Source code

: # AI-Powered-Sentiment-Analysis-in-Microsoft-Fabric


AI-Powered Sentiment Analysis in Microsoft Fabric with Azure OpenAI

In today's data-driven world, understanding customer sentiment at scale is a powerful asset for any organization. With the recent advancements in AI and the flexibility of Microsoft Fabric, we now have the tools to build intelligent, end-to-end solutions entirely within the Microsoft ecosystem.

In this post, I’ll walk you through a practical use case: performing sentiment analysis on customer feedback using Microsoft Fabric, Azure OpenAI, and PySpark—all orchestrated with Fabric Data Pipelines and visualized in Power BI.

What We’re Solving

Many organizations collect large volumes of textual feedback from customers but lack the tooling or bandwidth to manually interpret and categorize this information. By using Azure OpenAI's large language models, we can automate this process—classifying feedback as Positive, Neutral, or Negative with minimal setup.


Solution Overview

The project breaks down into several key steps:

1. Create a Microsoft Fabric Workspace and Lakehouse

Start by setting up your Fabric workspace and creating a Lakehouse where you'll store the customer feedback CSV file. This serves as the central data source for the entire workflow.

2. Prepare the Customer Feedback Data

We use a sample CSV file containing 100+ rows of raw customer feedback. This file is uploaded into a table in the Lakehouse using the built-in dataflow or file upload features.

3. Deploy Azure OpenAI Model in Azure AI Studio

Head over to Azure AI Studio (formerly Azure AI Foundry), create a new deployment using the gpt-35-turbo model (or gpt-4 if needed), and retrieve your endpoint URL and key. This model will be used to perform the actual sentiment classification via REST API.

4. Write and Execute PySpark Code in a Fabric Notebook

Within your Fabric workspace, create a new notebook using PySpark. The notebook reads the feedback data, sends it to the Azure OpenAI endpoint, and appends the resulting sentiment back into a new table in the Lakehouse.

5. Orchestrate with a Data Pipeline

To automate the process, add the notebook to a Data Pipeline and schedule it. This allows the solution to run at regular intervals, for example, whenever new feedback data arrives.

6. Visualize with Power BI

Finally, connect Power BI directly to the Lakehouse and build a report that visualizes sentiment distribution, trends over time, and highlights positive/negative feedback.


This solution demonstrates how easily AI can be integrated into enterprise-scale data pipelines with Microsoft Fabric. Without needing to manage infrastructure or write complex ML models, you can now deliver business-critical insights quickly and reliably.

* Instructions for the task *
Reproduce all the data word for word.

* Your response *
Source code

: # AI-Powered-Sentiment-Analysis-in-Microsoft-Fabric


AI-Powered Sentiment Analysis in Microsoft Fabric with Azure OpenAI

In today's data-driven world, understanding customer sentiment at scale is a powerful asset for any organization. With the recent advancements in AI and the flexibility of Microsoft Fabric, we now have the tools to build intelligent, end-to-end solutions entirely within the Microsoft ecosystem.

In this post, I’ll walk you through a practical use case: performing sentiment analysis on customer feedback using Microsoft Fabric, Azure OpenAI, and PySpark—all orchestrated with Fabric Data Pipelines and visualized in Power BI.

What We’re Solving

Many organizations collect large volumes of textual feedback from customers but lack the tooling or bandwidth to manually interpret and categorize this information. By using Azure OpenAI's large language models, we can automate this process—classifying feedback as Positive, Neutral, or Negative with minimal setup.


Solution Overview

The project breaks down into several key steps:

1. Create a Microsoft Fabric Workspace and Lakehouse

Start by setting up your Fabric workspace and creating a Lakehouse where you'll store the customer feedback CSV file. This serves as the central data source for the entire workflow.

2. Prepare the Customer Feedback Data

We use a sample CSV file containing 100+ rows of raw customer feedback. This file is uploaded into a table in the Lakehouse using the built-in dataflow or file upload features.

3. Deploy Azure OpenAI Model in Azure AI Studio

Head over to Azure AI Studio (formerly Azure AI Foundry), create a new deployment using the gpt-35-turbo model (or gpt-4 if needed), and retrieve your endpoint URL and key. This model will be used to perform the actual sentiment classification via REST API.

4. Write and Execute PySpark Code in a Fabric Notebook

Within your Fabric workspace, create a new notebook using PySpark. The notebook reads the feedback data, sends it to the Azure OpenAI endpoint, and appends the resulting sentiment back into a new table in the Lakehouse.

5. Orchestrate with a Data Pipeline

To automate the process, add the notebook to a Data Pipeline and schedule it. This allows the solution to run at regular intervals, for example, whenever new feedback data arrives.

6. Visualize with Power BI

Finally, connect Power BI directly to the Lakehouse and build a report that visualizes sentiment distribution, trends over time, and highlights positive/negative feedback.


This solution demonstrates how easily AI can be integrated into enterprise-scale data pipelines with Microsoft Fabric. Without needing to manage infrastructure or write complex ML models, you can now deliver business-critical insights quickly and reliably.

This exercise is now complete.